▶ **Provided data**
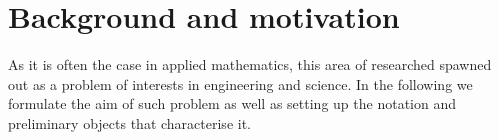\documentclass[../main.tex]{subfiles}
\begin{document}
\section{Background and motivation}\label{sec:background}

As it is often the case in applied mathematics, this area of researched spawned out as a problem of interests in engineering and science. 
In the following we formulate the aim of such problem as well as setting up the notation and preliminary objects that characterise it. 



\end{document}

▶ **Task details**
When you retype the material above, keep every word exact and drop the images.

▶ **Solved problem**
\documentclass[../main.tex]{subfiles}
\begin{document}
\section{Background and motivation}\label{sec:background}

As it is often the case in applied mathematics, this area of researched spawned out as a problem of interests in engineering and science. 
In the following we formulate the aim of such problem as well as setting up the notation and preliminary objects that characterise it. 



\end{document}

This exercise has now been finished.